Miller and Reif’s FOCS'85 [Gary L. Miller and John H. Reif, 1989] classic and fundamental tree contraction algorithm is a broadly applicable technique for the parallel solution of a large number of tree problems. Additionally it is also used as an algorithmic design technique for a large number of parallel graph algorithms. In all previously explored models of computation, however, tree contractions have only been achieved in Ω(log n) rounds of parallel run time. In this work, we not only introduce a generalized tree contraction method but also show it can be computed highly efficiently in O(1/ε³) rounds in the Adaptive Massively Parallel Computing (AMPC) setting, where each machine has O(n^ε) local memory for some 0 < ε < 1. AMPC is a practical extension of Massively Parallel Computing (MPC) which utilizes distributed hash tables [MohammadHossein Bateni et al., 2017; Behnezhad et al., 2019; Raimondas Kiveris et al., 2014]. In general, MPC is an abstract model for MapReduce, Hadoop, Spark, and Flume which are currently widely used across industry and has been studied extensively in the theory community in recent years. Last but not least, we show that our results extend to multiple problems on trees, including but not limited to maximum and maximal matching, maximum and maximal independent set, tree isomorphism testing, and more.

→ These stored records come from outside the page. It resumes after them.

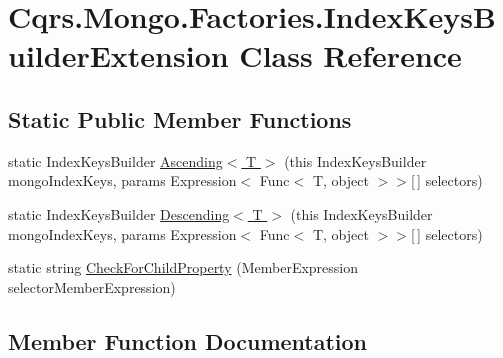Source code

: \hypertarget{classCqrs_1_1Mongo_1_1Factories_1_1IndexKeysBuilderExtension}{}\section{Cqrs.\+Mongo.\+Factories.\+Index\+Keys\+Builder\+Extension Class Reference}
\label{classCqrs_1_1Mongo_1_1Factories_1_1IndexKeysBuilderExtension}
\subsection*{Static Public Member Functions}
\begin{DoxyCompactItemize}
\item 
static Index\+Keys\+Builder \hyperlink{classCqrs_1_1Mongo_1_1Factories_1_1IndexKeysBuilderExtension_a7c8f1f6e1477161509f8e9ac3ba1d8d9}{Ascending$<$ T $>$} (this Index\+Keys\+Builder mongo\+Index\+Keys, params Expression$<$ Func$<$ T, object $>$$>$\mbox{[}$\,$\mbox{]} selectors)
\item 
static Index\+Keys\+Builder \hyperlink{classCqrs_1_1Mongo_1_1Factories_1_1IndexKeysBuilderExtension_a9b2a712a921c4b5aea720a56eecb7643}{Descending$<$ T $>$} (this Index\+Keys\+Builder mongo\+Index\+Keys, params Expression$<$ Func$<$ T, object $>$$>$\mbox{[}$\,$\mbox{]} selectors)
\item 
static string \hyperlink{classCqrs_1_1Mongo_1_1Factories_1_1IndexKeysBuilderExtension_ab380ab44ca3970fb1e5a4c40e429b444}{Check\+For\+Child\+Property} (Member\+Expression selector\+Member\+Expression)
\end{DoxyCompactItemize}


\subsection{Member Function Documentation}
\mbox{\label{classCqrs_1_1Mongo_1_1Factories_1_1IndexKeysBuilderExtension_a7c8f1f6e1477161509f8e9ac3ba1d8d9}}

MohammadTaghi Hajiaghayi, Marina Knittel, Hamed Saleh, and Hsin-Hao Su. Adaptive Massively Parallel Constant-Round Tree Contraction. In 13th Innovations in Theoretical Computer Science Conference (ITCS 2022). Leibniz International Proceedings in Informatics (LIPIcs), Volume 215, pp. 83:1-83:23, Schloss Dagstuhl – Leibniz-Zentrum für Informatik (2022)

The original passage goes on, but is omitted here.